L'écologie ne va pas pénétrer l'économie par le biais des populations mais plutôt par la question énergétique dégagée par Sadi Carnot (1824) et posée par Jevons dans "The Coal Question" (1865) ou Augustin Cournot (1872) voyant une limite à l'exploitation des mines et Joseph Fourier (1827) annonçant déjà le réchauffement de la planète. Une intégration de la question énergétique au marxisme a été tentée par Sergueï Podolonsky qui montre que le travail produit de l'énergie et surtout accroît son accumulation (1880). Patrick Geddes (1884) double le tableau économique de Quesnay d'un tableau écologique des bilans matière mettant en évidence les déperditions énergétiques. On est là de nouveau très proche de la théorie des systèmes et des analyses d'input-output.
C'est le point que je voulais souligner. A la fois que la théorie des systèmes n'est qu'une formalisation d'idées plus anciennes et qu'elle caractérise bien l'économie de marché comme l'écologie, pour la raison que l'économie a trouvé dans l'écologie son modèle, alors même qu'elle se constituait en champ autonome et fermé, séparé de tout substrat non monétaire. Le retour du refoulé écologique s'impose par l'épuisement des ressources et les destructions de l'environnement, tout ce qu'on appelle les "externalités négatives". Dès 1850 des géographes surtout (comme Elisée Reclus 1868, Friedrich Ratzel 1882) vont dénoncer les destructions de l'environnement et Jean Brunhes (1910) développe la notion de Raubwirtschaft, d'économie destructrice. A partir de là, l'économie devra tenter de donner des réponses, d'intégrer ces nouvelles contraintes.

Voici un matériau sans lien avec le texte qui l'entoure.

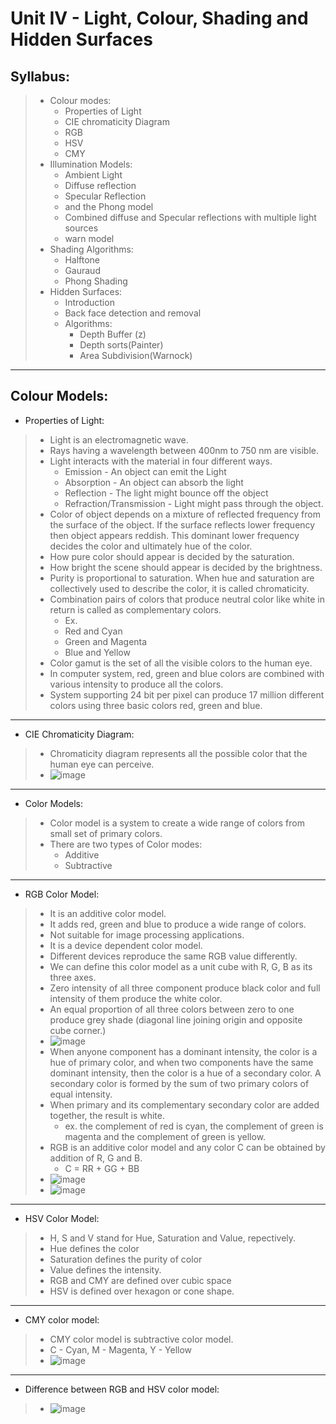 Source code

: # Unit IV - Light, Colour, Shading and Hidden Surfaces

## Syllabus: 
> * Colour modes:
>   * Properties of Light 
>   * CIE chromaticity Diagram
>   * RGB 
>   * HSV 
>   * CMY
> * Illumination Models:
>   * Ambient Light 
>   * Diffuse reflection 
>   * Specular Reflection
>   * and the Phong model 
>   * Combined diffuse and Specular reflections with multiple light sources
>   * warn model 
> * Shading Algorithms: 
>   * Halftone
>   * Gauraud 
>   * Phong Shading 
> * Hidden Surfaces:
>   * Introduction
>   * Back face detection and removal 
>   * Algorithms: 
>       * Depth Buffer (z)
>       * Depth sorts(Painter)
>       * Area Subdivision(Warnock) 

---
 
## Colour Models:

* Properties of Light:
> * Light is an electromagnetic wave. 
> * Rays having a wavelength between 400nm to 750 nm are visible.
> * Light interacts with the material in four different ways.
>   * Emission - An object can emit the Light
>   * Absorption - An object can absorb the light 
>   * Reflection - The light might bounce off the object
>   * Refraction/Transmission - Light might pass through the object.
> * Color of object depends on a mixture of  reflected frequency from the surface of the object. If the surface reflects lower frequency then object appears reddish. This dominant lower frequency decides the color and ultimately hue of the color.
> * How pure color should appear is decided by the saturation.
> * How bright the scene should appear is decided by the brightness.
> * Purity is proportional to saturation. When hue and saturation are collectively used to describe the color, it is called chromaticity.
> * Combination pairs of colors that produce neutral color like white in return is called as complementary colors. 
>   * Ex. 
>   * Red and Cyan
>   * Green and Magenta
>   * Blue and Yellow
> * Color gamut is the set of all the visible colors to the human eye. 
> * In computer system, red, green and blue colors are combined with various intensity to produce all the colors.
> * System supporting 24 bit per pixel can produce 17 million different colors using three basic colors red, green and blue.

---

* CIE Chromaticity Diagram:
> * Chromaticity diagram represents all the possible color that the human eye can perceive. 
> * ![image](https://user-images.githubusercontent.com/68887544/115704600-329e1500-a389-11eb-8ac7-04868ab3e19d.png)
> 
---

* Color Models:
> * Color model is a system to create a wide range of colors from small set of primary colors.
> * There are two types of Color modes:
>   * Additive
>   * Subtractive

---

* RGB Color Model:
> * It is an additive color model.
> * It adds red, green and blue to produce a wide range of colors.
> * Not suitable for image processing applications.
> * It is a device dependent color model.
> * Different devices reproduce the same RGB value differently.
> * We can define this color model as a unit cube with R, G, B as its three axes.
> * Zero intensity of all three component produce black color and full intensity of them produce the white color. 
> * An equal proportion of all three colors between zero to one produce grey shade (diagonal line joining origin and opposite cube corner.)
> * ![image](https://user-images.githubusercontent.com/68887544/115705761-8b21e200-a38a-11eb-8504-5d58f0b429a1.png)
> * When anyone component has a dominant intensity, the color is a hue of primary color, and when two components have the same dominant intensity, then the color is a hue of a secondary color. A secondary color is formed by the sum of two primary colors of equal intensity.
> * When primary and its complementary secondary color are added together, the result is white. 
>   * ex. the complement of red is cyan, the complement of green is magenta and the complement of green is yellow.
> * RGB is an additive color model and any color C can be obtained by addition of R, G and B.
>   *  C = RR + GG + BB 
> * ![image](https://user-images.githubusercontent.com/68887544/115706747-9c1f2300-a38b-11eb-9345-d8a42be58630.png)
> * ![image](https://user-images.githubusercontent.com/68887544/115706796-a80ae500-a38b-11eb-8de5-4c42573c4986.png)
> 
---

* HSV Color Model:
> * H, S and V stand for Hue, Saturation and Value, repectively.
> * Hue defines the color
> * Saturation defines the purity of color
> * Value defines the intensity.
> * RGB and CMY are defined over cubic space 
> * HSV is defined over hexagon or cone shape.

---

* CMY color model:
> * CMY color model is subtractive color model.
> * C - Cyan, M - Magenta, Y - Yellow 
> * ![image](https://user-images.githubusercontent.com/68887544/115707579-9a099400-a38c-11eb-8170-e2e83aa128e1.png)

---

* Difference between RGB and HSV color model:
> * ![image](https://user-images.githubusercontent.com/68887544/115707719-c32a2480-a38c-11eb-9bc2-6b227b60d29b.png)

4. De l'économie écologique à l'écologie politique
L'économie de l'environnement, d'inspiration néo-classique, reconnaît que l'environnement est un bien collectif inadapté au marché mais préconise des instruments économiques alternatifs aux normes (écotaxes, marché de permis de pollution, dépôts-consignes, aides financières). Cecil Pigou (1920) voudra internaliser par des taxes les coûts collectifs des pollutions globales selon le principe pollueur payeur (impossible à calculer!) alors que Ronald Coase (1960), théoricien des coûts de transaction, justifiant notamment la structure hiérarchique des firmes plus efficace dans ce cas que le marché, voudra "maximiser la valeur du produit collectif" par la négociation de droits de polluer négociés avec les victimes de pollutions locales. Au fond, comme d'habitude, ce qu'on ne sait pas chiffrer on prétend que le marché saura en donner la véritable valeur ! Pourtant, outre l'impossibilité d'évaluation des nuisances (surtout pour les générations futures), Vivien montre que l'existence même d'externalités est une réfutation de "l'optimum de Pareto" et de l'éfficacité des marchés. De plus, l'attention sur les externalités négatives fait apparaître aussi les externalités positives qui augmentent la productivité sans être prises en compte. Le marché apparaît alors comme de plus en plus arbitraire d'un côté et destructeur de l'autre.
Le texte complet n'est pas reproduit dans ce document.